EXERCISE DESCRIPTION
From the data, copy out every line in which the word "tipo" appears.

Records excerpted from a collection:

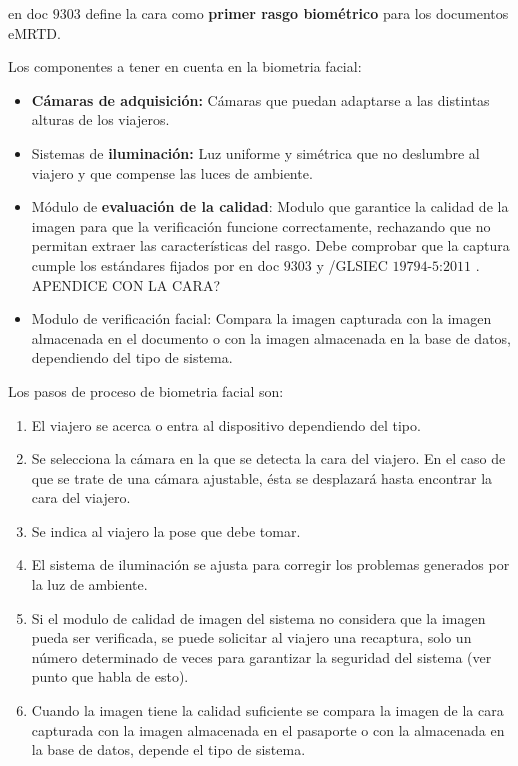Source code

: \color{red}
 en doc $9303$ \cite{doc20069303} define la cara como \textbf{primer rasgo biométrico} para los documentos \gls{eMRTD}.


Los componentes a tener en cuenta en la \gls{biometria} \gls{facial}:

\begin{itemize}
    \item
    \textbf{Cámaras de adquisición:} Cámaras que puedan adaptarse a las distintas alturas de los viajeros.
    \item
    Sistemas de \textbf{iluminación:} Luz uniforme y simétrica que no deslumbre al viajero y que compense las luces de ambiente.
    \item
    Módulo de \textbf{evaluación de la calidad}: Modulo que garantice la calidad de la imagen para que la verificación funcione correctamente, rechazando que no permitan extraer las características del rasgo. Debe comprobar que la captura cumple los estándares fijados por en doc $9303$ \cite{doc20069303} y /GLS{IEC} $19794$-$5$:$2011$ \cite{ISO/Face}. APENDICE CON LA CARA?
    \item
    Modulo de verificación facial: Compara la imagen capturada con la imagen almacenada en el documento o con la imagen almacenada en la base de datos, dependiendo del tipo de sistema.
\end{itemize}

Los pasos de proceso de biometria facial son:

\begin{enumerate}
    \item 
    El viajero se acerca o entra al dispositivo dependiendo del tipo.
    \item
    Se selecciona la cámara en la que se detecta la cara del viajero. En el caso de que se trate de una cámara ajustable, ésta se desplazará hasta encontrar la cara del viajero.
    \item 
    Se indica al viajero la pose que debe tomar.
    \item
    El sistema de iluminación se ajusta para corregir los problemas generados por la luz de ambiente.
    \item
    Si el modulo de calidad de imagen del sistema no considera que la imagen pueda ser verificada, se puede solicitar al viajero una recaptura, solo un número determinado de veces para garantizar la seguridad del sistema (ver punto que habla de esto).
    \item
    Cuando la imagen tiene la calidad suficiente se compara la imagen de la cara capturada con la imagen almacenada en el pasaporte o con la almacenada en la base de datos, depende el tipo de sistema. 
\end{enumerate}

RESPONSE TO THIS EXERCISE
    Modulo de verificación facial: Compara la imagen capturada con la imagen almacenada en el documento o con la imagen almacenada en la base de datos, dependiendo del tipo de sistema.
    El viajero se acerca o entra al dispositivo dependiendo del tipo.
    Cuando la imagen tiene la calidad suficiente se compara la imagen de la cara capturada con la imagen almacenada en el pasaporte o con la almacenada en la base de datos, depende el tipo de sistema. 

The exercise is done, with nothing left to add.